Inno alla vita

Chiudo le dita a una a una fino a stringere il pugno destro e poi lo riapro. Faccio la stessa cosa con il sinistro e poi ripeto l’operazione da capo. Aumento la velocità perché voglio essere sicuro che le articolazioni non siano rigide poi faccio altri movimenti e tutto sembra andare liscio, fluido e senza intoppi. Prendo un respiro e riempio i polmoni poi lascio andare l’aria piano e ripeto.

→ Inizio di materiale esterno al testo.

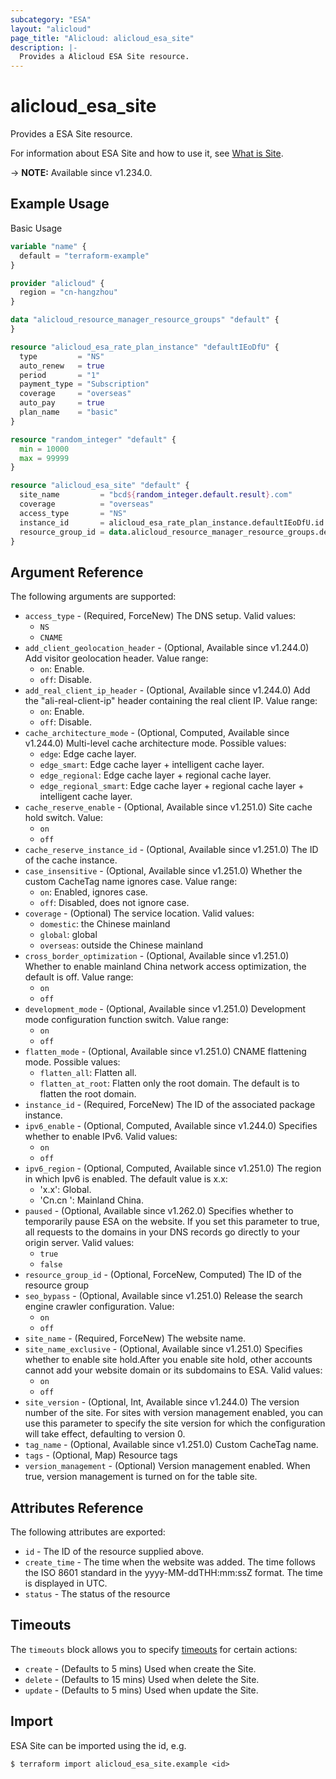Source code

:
```yaml
---
subcategory: "ESA"
layout: "alicloud"
page_title: "Alicloud: alicloud_esa_site"
description: |-
  Provides a Alicloud ESA Site resource.
---
```


# alicloud_esa_site

Provides a ESA Site resource.



For information about ESA Site and how to use it, see [What is Site](https://www.alibabacloud.com/help/en/edge-security-acceleration/esa/user-guide/site-management).

-> **NOTE:** Available since v1.234.0.

## Example Usage

Basic Usage

```terraform
variable "name" {
  default = "terraform-example"
}

provider "alicloud" {
  region = "cn-hangzhou"
}

data "alicloud_resource_manager_resource_groups" "default" {
}

resource "alicloud_esa_rate_plan_instance" "defaultIEoDfU" {
  type         = "NS"
  auto_renew   = true
  period       = "1"
  payment_type = "Subscription"
  coverage     = "overseas"
  auto_pay     = true
  plan_name    = "basic"
}

resource "random_integer" "default" {
  min = 10000
  max = 99999
}

resource "alicloud_esa_site" "default" {
  site_name         = "bcd${random_integer.default.result}.com"
  coverage          = "overseas"
  access_type       = "NS"
  instance_id       = alicloud_esa_rate_plan_instance.defaultIEoDfU.id
  resource_group_id = data.alicloud_resource_manager_resource_groups.default.ids.0
}
```

## Argument Reference

The following arguments are supported:
* `access_type` - (Required, ForceNew) The DNS setup. Valid values:
  - `NS`
  - `CNAME`
* `add_client_geolocation_header` - (Optional, Available since v1.244.0) Add visitor geolocation header. Value range:
  - `on`: Enable.
  - `off`: Disable.
* `add_real_client_ip_header` - (Optional, Available since v1.244.0) Add the "ali-real-client-ip" header containing the real client IP. Value range:
  - `on`: Enable.
  - `off`: Disable.
* `cache_architecture_mode` - (Optional, Computed, Available since v1.244.0) Multi-level cache architecture mode. Possible values:
  - `edge`: Edge cache layer.
  - `edge_smart`: Edge cache layer + intelligent cache layer.
  - `edge_regional`: Edge cache layer + regional cache layer.
  - `edge_regional_smart`: Edge cache layer + regional cache layer + intelligent cache layer.
* `cache_reserve_enable` - (Optional, Available since v1.251.0) Site cache hold switch. Value:
  - `on`
  - `off`
* `cache_reserve_instance_id` - (Optional, Available since v1.251.0) The ID of the cache instance.
* `case_insensitive` - (Optional, Available since v1.251.0) Whether the custom CacheTag name ignores case. Value range:
  - `on`:  Enabled, ignores case.
  - `off`: Disabled, does not ignore case.
* `coverage` - (Optional) The service location. Valid values:
  - `domestic`: the Chinese mainland
  - `global`: global
  - `overseas`: outside the Chinese mainland
* `cross_border_optimization` - (Optional, Available since v1.251.0) Whether to enable mainland China network access optimization, the default is off. Value range:
  - `on`
  - `off`
* `development_mode` - (Optional, Available since v1.251.0) Development mode configuration function switch. Value range:
  - `on`
  - `off`
* `flatten_mode` - (Optional, Available since v1.251.0) CNAME flattening mode. Possible values:
  - `flatten_all`: Flatten all.
  - `flatten_at_root`: Flatten only the root domain. The default is to flatten the root domain.
* `instance_id` - (Required, ForceNew) The ID of the associated package instance.
* `ipv6_enable` - (Optional, Computed, Available since v1.244.0) Specifies whether to enable IPv6. Valid values:
  - `on`
  - `off`
* `ipv6_region` - (Optional, Computed, Available since v1.251.0) The region in which Ipv6 is enabled. The default value is x.x:
  - 'x.x': Global.
  - 'Cn.cn ': Mainland China.
* `paused` - (Optional, Available since v1.262.0) Specifies whether to temporarily pause ESA on the website. If you set this parameter to true, all requests to the domains in your DNS records go directly to your origin server. Valid values:
  - `true`
  - `false`
* `resource_group_id` - (Optional, ForceNew, Computed) The ID of the resource group
* `seo_bypass` - (Optional, Available since v1.251.0) Release the search engine crawler configuration. Value:
  - `on`
  - `off`
* `site_name` - (Required, ForceNew) The website name.
* `site_name_exclusive` - (Optional, Available since v1.251.0) Specifies whether to enable site hold.After you enable site hold, other accounts cannot add your website domain or its subdomains to ESA. Valid values:
  - `on`
  - `off`
* `site_version` - (Optional, Int, Available since v1.244.0) The version number of the site. For sites with version management enabled, you can use this parameter to specify the site version for which the configuration will take effect, defaulting to version 0.
* `tag_name` - (Optional, Available since v1.251.0) Custom CacheTag name.
* `tags` - (Optional, Map) Resource tags
* `version_management` - (Optional) Version management enabled. When true, version management is turned on for the table site.

## Attributes Reference

The following attributes are exported:
* `id` - The ID of the resource supplied above.
* `create_time` - The time when the website was added. The time follows the ISO 8601 standard in the yyyy-MM-ddTHH:mm:ssZ format. The time is displayed in UTC.
* `status` - The status of the resource

## Timeouts

The `timeouts` block allows you to specify [timeouts](https://developer.hashicorp.com/terraform/language/resources/syntax#operation-timeouts) for certain actions:
* `create` - (Defaults to 5 mins) Used when create the Site.
* `delete` - (Defaults to 15 mins) Used when delete the Site.
* `update` - (Defaults to 5 mins) Used when update the Site.

## Import

ESA Site can be imported using the id, e.g.

```shell
$ terraform import alicloud_esa_site.example <id>
```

Chiudo gli occhi e provo ad escludere qualsiasi cosa attorno a me finché sento soltanto il mio cuore che rimbomba nella cassa toracica ad un ritmo ben definito. È un suono strano, ma se ci si concentra su di esso, a volte sembra quasi di ascoltare un motivo particolare, come se ognuno di noi fosse un carillon con la sua propria melodia. Se mi sentisse il mio medico in questo momento, alzerebbe gli occhi al cielo quasi sicuramente.

È uno scienziato che si basa sulle prove, sul principio di causa ed effetto, sui sintomi e su ciò che li ha creati quindi la mia affermazione è fuori da ogni suo schema; anche se una volta mi ha detto che ognuno è libero di credere in ciò che vuole, se questo lo fa sentire meglio. Basta solo che questa nostra credenza non ci porti al fanatismo, all’essere talmente estremisti da rifiutare qualsiasi altra idea diversa.

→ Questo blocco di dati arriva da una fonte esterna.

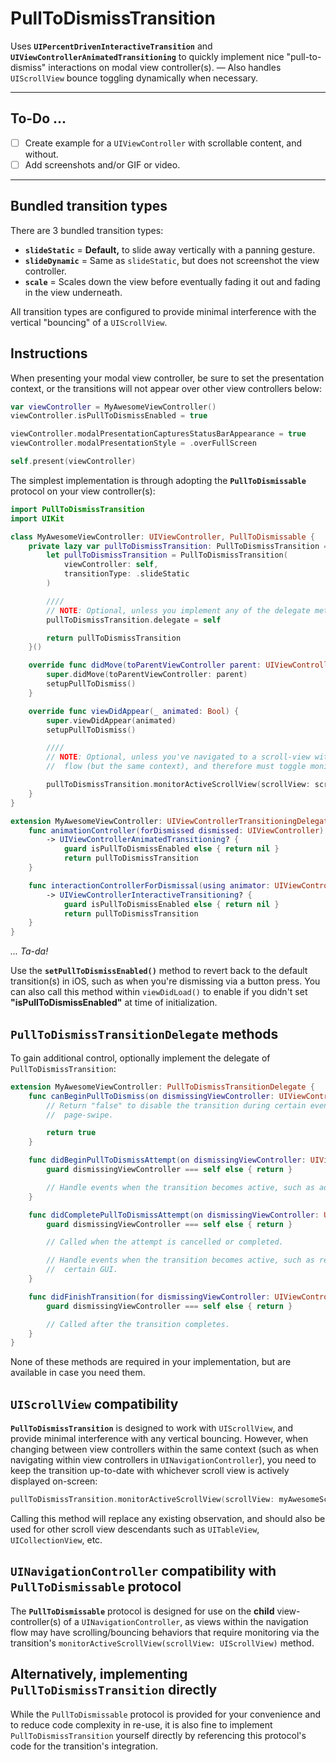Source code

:# PullToDismissTransition
Uses **`UIPercentDrivenInteractiveTransition`** and **`UIViewControllerAnimatedTransitioning`** to quickly implement nice "pull-to-dismiss" interactions on modal view controller(s). — Also handles `UIScrollView` bounce toggling dynamically when necessary.

---

## To-Do ...
- [ ] Create example for a `UIViewController` with scrollable content, and without.
- [ ] Add screenshots and/or GIF or video.

---

## Bundled transition types

There are 3 bundled transition types:
- **`slideStatic`** = **Default,** to slide away vertically with a panning gesture.
- **`slideDynamic`** = Same as `slideStatic`, but does not screenshot the view controller.
- **`scale`** = Scales down the view before eventually fading it out and fading in the view underneath.

All transition types are configured to provide minimal interference with the vertical "bouncing" of a `UIScrollView`.

## Instructions

When presenting your modal view controller, be sure to set the presentation context, or the transitions will not appear over other view controllers below:

```swift
var viewController = MyAwesomeViewController()
viewController.isPullToDismissEnabled = true

viewController.modalPresentationCapturesStatusBarAppearance = true
viewController.modalPresentationStyle = .overFullScreen

self.present(viewController)
```

The simplest implementation is through adopting the **`PullToDismissable`** protocol on your view controller(s):

```swift
import PullToDismissTransition
import UIKit

class MyAwesomeViewController: UIViewController, PullToDismissable {
    private lazy var pullToDismissTransition: PullToDismissTransition = {
        let pullToDismissTransition = PullToDismissTransition(
            viewController: self,
            transitionType: .slideStatic
        )

        ////
        // NOTE: Optional, unless you implement any of the delegate methods:
        pullToDismissTransition.delegate = self

        return pullToDismissTransition
    }()

    override func didMove(toParentViewController parent: UIViewController?) {
        super.didMove(toParentViewController: parent)
        setupPullToDismiss()
    }

    override func viewDidAppear(_ animated: Bool) {
        super.viewDidAppear(animated)
        setupPullToDismiss()

        ////
        // NOTE: Optional, unless you've navigated to a scroll-view within a navigation
        //  flow (but the same context), and therefore must toggle monitoring to it:

        pullToDismissTransition.monitorActiveScrollView(scrollView: scrollView)
    }
}

extension MyAwesomeViewController: UIViewControllerTransitioningDelegate {
    func animationController(forDismissed dismissed: UIViewController)
        -> UIViewControllerAnimatedTransitioning? {
            guard isPullToDismissEnabled else { return nil }
            return pullToDismissTransition
    }

    func interactionControllerForDismissal(using animator: UIViewControllerAnimatedTransitioning)
        -> UIViewControllerInteractiveTransitioning? {
            guard isPullToDismissEnabled else { return nil }
            return pullToDismissTransition
    }
}
```

*... Ta-da!*

Use the **`setPullToDismissEnabled()`** method to revert back to the default transition(s) in iOS, such as when you're dismissing via a button press. You can also call this method within `viewDidLoad()` to enable if you didn't set **"isPullToDismissEnabled"** at time of initialization.

## `PullToDismissTransitionDelegate` methods

To gain additional control, optionally implement the delegate of `PullToDismissTransition`:

```swift
extension MyAwesomeViewController: PullToDismissTransitionDelegate {
    func canBeginPullToDismiss(on dismissingViewController: UIViewController) -> Bool {
        // Return "false" to disable the transition during certain events, such as a horizontal
        //  page-swipe.

        return true
    }

    func didBeginPullToDismissAttempt(on dismissingViewController: UIViewController) {
        guard dismissingViewController === self else { return }

        // Handle events when the transition becomes active, such as adjusting or disabling certain GUI.
    }

    func didCompletePullToDismissAttempt(on dismissingViewController: UIViewController, willDismiss: Bool) {
        guard dismissingViewController === self else { return }

        // Called when the attempt is cancelled or completed.

        // Handle events when the transition becomes active, such as reverting adjusted or re-enabling
        //  certain GUI.
    }

    func didFinishTransition(for dismissingViewController: UIViewController, didDismiss: Bool) {
        guard dismissingViewController === self else { return }

        // Called after the transition completes.
    }
}
```

None of these methods are required in your implementation, but are available in case you need them.

## `UIScrollView` compatibility

**`PullToDismissTransition`** is designed to work with `UIScrollView`, and provide minimal interference with any vertical bouncing. However, when changing between view controllers within the same context (such as when navigating within view controllers in `UINavigationController`), you need to keep the transition up-to-date with whichever scroll view is actively displayed on-screen:

```swift
pullToDismissTransition.monitorActiveScrollView(scrollView: myAwesomeScrollView)
```

Calling this method will replace any existing observation, and should also be used for other scroll view descendants such as `UITableView`, `UICollectionView`, etc.

## `UINavigationController` compatibility with `PullToDismissable` protocol

The **`PullToDismissable`** protocol is designed for use on the **child** view-controller(s) of a `UINavigationController`, as views within the navigation flow may have scrolling/bouncing behaviors that require monitoring via the transition's `monitorActiveScrollView(scrollView: UIScrollView)` method.

## Alternatively, implementing `PullToDismissTransition` directly

While the `PullToDismissable` protocol is provided for your convenience and to reduce code complexity in re-use, it is also fine to implement `PullToDismissTransition` yourself directly by referencing this protocol's code for the transition's integration.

Io l’ho ascoltato, alla lettera, persino quando i suoi consigli erano contro ciò in cui credevo e l’ho fatto perché è bravo, è davvero uno bravo che sa il fatto suo e perché in fondo mi sono sempre fidato di lui. Ho seguito tutto ciò che mi ha detto fino a questo momento. Non è che ho smesso veramente di farlo, diciamo che mi sono ribellato per un po’. L’ho fatto perché non ho più nulla da perdere ormai e lui lo sa, forse per questo non ha provato a fermarmi dal fare questa piccola ribellione. In qualche modo posso dire di avere la sua benedizione? Probabilmente lui userebbe una parola come accordo o consenso, ma preferisco dire le cose a modo mio.

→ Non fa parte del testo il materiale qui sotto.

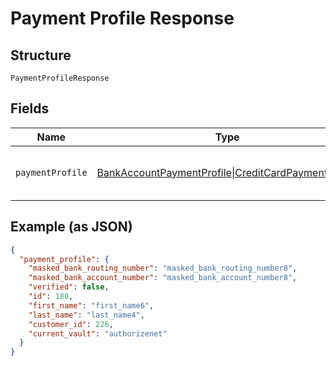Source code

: 
# Payment Profile Response

## Structure

`PaymentProfileResponse`

## Fields

| Name | Type | Tags | Description | Getter | Setter |
|  --- | --- | --- | --- | --- | --- |
| `paymentProfile` | [BankAccountPaymentProfile](../../doc/models/bank-account-payment-profile.md)\|[CreditCardPaymentProfile](../../doc/models/credit-card-payment-profile.md) | Required | This is a container for one-of cases. | getPaymentProfile(): | setPaymentProfile( paymentProfile): void |

## Example (as JSON)

```json
{
  "payment_profile": {
    "masked_bank_routing_number": "masked_bank_routing_number8",
    "masked_bank_account_number": "masked_bank_account_number8",
    "verified": false,
    "id": 188,
    "first_name": "first_name6",
    "last_name": "last_name4",
    "customer_id": 226,
    "current_vault": "authorizenet"
  }
}
```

Mi avvicino alla meta e sento tutto diversamente, come se ogni fibra del mio corpo sapesse che questa sarà l’ultima volta. Faccio i passi piccoli, perché è vero che non vedo l’ora di essere lì eppure allo stesso tempo ho paura che tutto finisca troppo presto.

pianoforte

Faccio altri due passi e sono lì, davanti a quei tasti bianchi e neri che mi hanno accompagnato da quando ho memoria. Li sfioro soltanto, come una carezza debole, come un ultimo saluto pieno di nostalgia. Mi siedo e ispiro. Non sono mai stato agitato prima di un concerto. Studiavo ore e ore, giorno e notte, perché volevo essere il migliore e volevo eseguire ogni pezzo alla perfezione. Qualcuno mi considerava un genio, qualcuno un secchione, non ho mai dato peso né a uno né all’altro perché le parole erano superflue davanti alla musica, per quanto mi riguardava.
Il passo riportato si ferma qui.